The related tracks of sister cells

When a cell divides, the track of the mother cell branches as the 2 sister cells go their different ways. If there are no other cells around which might disturb the branching pattern, it shows an amazing property: In 40% of the cases the track of one sister forms the mirror image of the other. Below is an example of such symmetry that even pertains to the tracks of the 'grandchildren'.

(The illustration is animated.Click here for a minimal strip of frames.)
In 20% of the cases, the track of one sister cell is identical to the track of the other. Below is an example of such an identity.

(The illustration is animated.Click here for a minimal strip of frames.)
The montage below shows the 2 sister tracks in the same orientation to demonstrate how closely they resemble each other.
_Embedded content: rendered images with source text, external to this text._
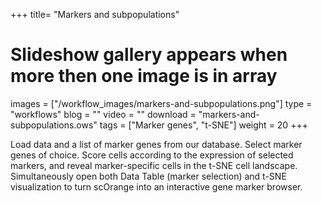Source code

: +++
title= "Markers and subpopulations"
# Slideshow gallery appears when more then one image is in array
images =  ["/workflow_images/markers-and-subpopulations.png"]
type = "workflows"
blog =  ""
video = ""
download = "markers-and-subpopulations.ows"
tags = ["Marker genes", "t-SNE"]
weight = 20
+++

Load data and a list of marker genes from our database. Select marker genes of choice. Score cells according to the expression of selected markers, and reveal marker-specific cells in the t-SNE cell landscape. Simultaneously open both Data Table (marker selection) and t-SNE visualization to turn scOrange into an interactive gene marker browser.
Considering the complex shapes of the tracks, it can be shown by Monte-Carlo simulation that the odds for an accidental occurrence of the relationships between sister cell tracks are astronomically small. Therefore, we must conclude, that cells are programmed to turn at certain times in their lives at certain angles. The directional change program which a mother cell gives to one sister cell is normally the mirror image of the program given to the other sister cell. The programs themselves appear to be epigenetic because mothers and sisters leave different tracks, and different cells of the same genetic origin, migrate along different tracks, as well.

Not only are the tracks of sister cells related, but the shapes and internal architecture of their bodies (i.e. their cytoskeleton) appear as symmetrical or identical as their tracks are [See ref 1, ref 2 ]. This suggests that the programs that determine the future movements of the cells are implemented by building and re-building the inner architecture of the cells [See ref 3 ]. .

Significance for cell intelligence:

Cells can 'measure' angles and time intervals

If cells are able to program directional changes at certain times in their life cycle they must be able to measure angles and time durations. This implication is strengthened by their ability to override these programs in sophisticated ways if they collide with other cells, encounter guiding lines or participate in group migration.